Your goal: Check every line of the entries below for the word "rightarrow". Then give the number of lines that have it, with nothing added.

Data for analysis:
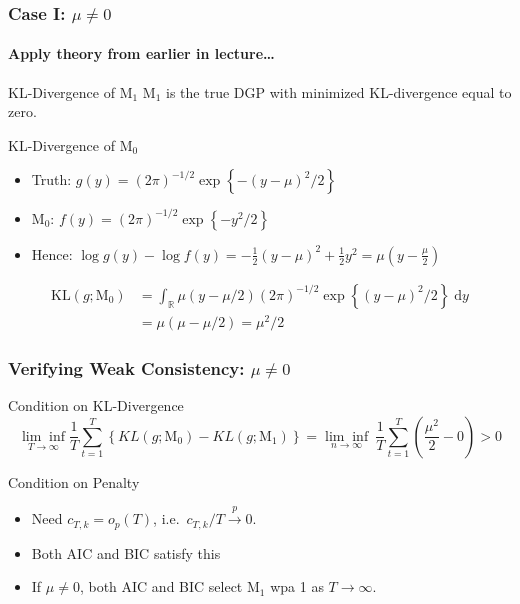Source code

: \begin{frame}
  \frametitle{Case I: $\mu \neq 0$}
  \framesubtitle{Apply theory from earlier in lecture\dots}

  \begin{block}{KL-Divergence of $\text{M}_1$}
    $\text{M}_1$ is the true DGP with minimized KL-divergence equal to zero.
  \end{block}

  \pause

  \begin{block}{KL-Divergence of $\text{M}_0$}
    \begin{itemize}
      \item Truth: $g(y) = (2\pi)^{-1/2}\exp\left\{ -(y-\mu)^2/2 \right\}$  \pause
      \item $\text{M}_0$: $f(y) = (2\pi)^{-1/2}\exp\left\{ -y^2/2\right\}$ \pause
      \item Hence: $\log g(y) - \log f(y) = -\frac{1}{2}(y-\mu)^2 + \frac{1}{2}y^2 
          = \mu \left(y - \frac{\mu}{2}\right)$ \pause
    \end{itemize}

    \vspace{-1em}
          \begin{align*}
          \text{KL}(g;\text{M}_0) &= \int_{\mathbb{R}}\mu(y - \mu/2) (2\pi)^{-1/2}\exp\left\{ (y-\mu)^2/2 \right\}\; \text{d}y \\
          &= \mu(\mu - \mu/2) = \mu^2 /2
        \end{align*}
  \end{block}

\end{frame}
\begin{frame}
  \frametitle{Verifying Weak Consistency: $\mu \neq 0$}

  \begin{block}{Condition on KL-Divergence}
  \small
  \vspace{-2em}
  \[
    \underset{T\rightarrow \infty}{\lim\inf} \frac{1}{T}\sum_{t = 1}^T \left\{ KL(g; \text{M}_0) - KL(g;\text{M}_1) \right\} = \underset{n\rightarrow \infty}{\lim\inf}\ \frac{1}{T}\sum_{t = 1}^T  \left(\frac{\mu^2}{2} - 0\right) > 0
  \]
\end{block}

\pause

\begin{block}{Condition on Penalty}
  \begin{itemize}
    \item Need $c_{T,k} = o_p(T)$, i.e.\ $c_{T,k}/T \overset{p}{\rightarrow} 0$.  
    \item Both AIC and BIC satisfy this
    \item If $\mu \neq 0$, both AIC and BIC select $\text{M}_1$ wpa 1 as $T\rightarrow \infty$.
  \end{itemize}
\end{block}
\end{frame}
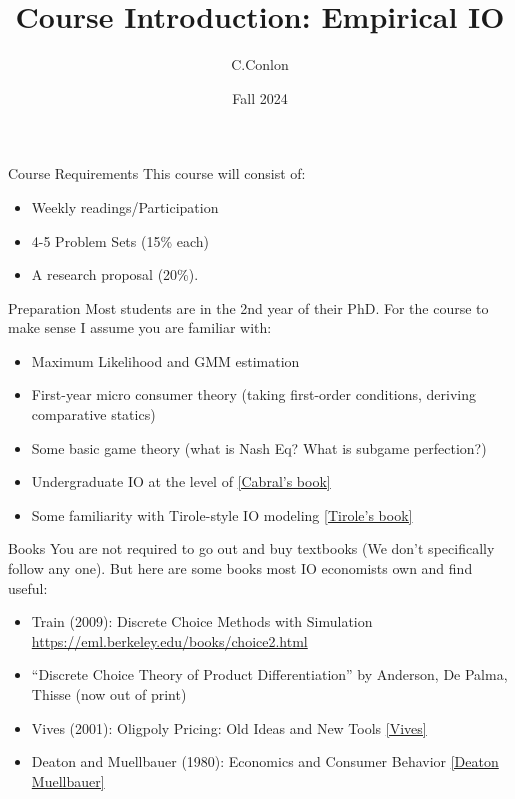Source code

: 


\title [Course Intro]{Course Introduction: Empirical IO}
\author{C.Conlon}
\date{Fall 2024}


\begin{frame}
\titlepage
\end{frame}

\begin{frame}{Course Requirements}
This course will consist of:
\begin{itemize}
    \item Weekly readings/Participation
    \item 4-5 Problem Sets (15\% each)
    \item A research proposal (20\%).
\end{itemize}
\end{frame}


\begin{frame}{Preparation}
Most students are in the 2nd year of their PhD. For the course to make sense I assume you are familiar with:
\begin{itemize}
    \item Maximum Likelihood and GMM estimation
    \item First-year micro consumer theory (taking first-order conditions, deriving comparative statics)
    \item Some basic game theory (what is Nash Eq? What is subgame perfection?)
    \item Undergraduate IO at the level of \href{https://www.amazon.com/Introduction-Industrial-Organization-MIT-Press/dp/0262035944}{[Cabral's book]}
    \item Some familiarity with Tirole-style IO modeling \href{https://www.amazon.com/Theory-Industrial-Organization-MIT-Press/dp/0262200716/}{[Tirole's book]}
\end{itemize}
\end{frame}



\begin{frame}{Books}
You are not required to go out and buy textbooks (We don't specifically follow any one). But here are some books most IO economists own and find useful:
\begin{itemize}
    \item Train (2009): Discrete Choice Methods with Simulation \url{https://eml.berkeley.edu/books/choice2.html}
    \item ``Discrete Choice Theory of Product Differentiation'' by Anderson, De Palma, Thisse (now out of print)
    \item Vives (2001): Oligpoly Pricing: Old Ideas and New Tools \href{https://www.amazon.com/Oligopoly-Pricing-Old-Ideas-Tools/dp/026272040X}{[Vives]}
    \item Deaton and Muellbauer (1980): Economics and Consumer Behavior \href{https://www.amazon.com/Economics-Consumer-Behavior-Angus-Deaton/dp/0521296765}{[Deaton Muellbauer]}
\end{itemize}
\end{frame}

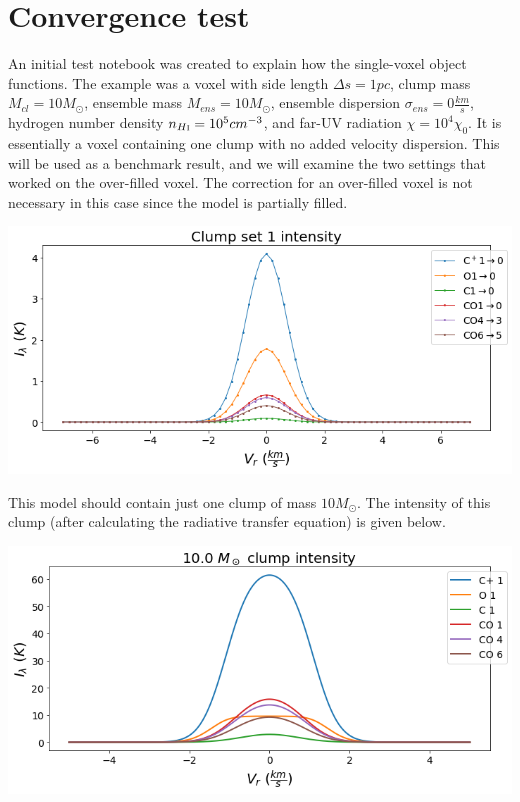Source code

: \documentclass[a4paper]{article}
\newcommand{\mathsc}[1]{{\normalfont\textsc{#1}}}
\begin{document}
    \pagebreak

    \section{Convergence test}

    An initial test notebook was created to explain how the single-voxel object functions.
    The example was a voxel with side length \(\Delta s = 1 pc\), clump mass \(M_{cl} = 10 M_\odot\), ensemble mass \(M_{ens} = 10 M_\odot\), ensemble dispersion \(\sigma_{ens} = 0 \frac{km}{s}\), hydrogen number density \(n_{H\mathsc{i}} = 10^{5} cm^{-3}\), and far-UV radiation \(\chi = 10^{4} \chi_0\).
    It is essentially a voxel containing one clump with no added velocity dispersion.
    This will be used as a benchmark result, and we will examine the two settings that worked on the over-filled voxel.
    The correction for an over-filled voxel is not necessary in this case since the model is partially filled.

    \includegraphics*[width=\linewidth]{voxel_convergence_original.png}

    This model should contain just one clump of mass \(10 M_\odot\).
    The intensity of this clump (after calculating the radiative transfer equation) is given below.

    \includegraphics*[width=\linewidth]{voxel_single-clump.png}
\end{document}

Answer to this exercise: 3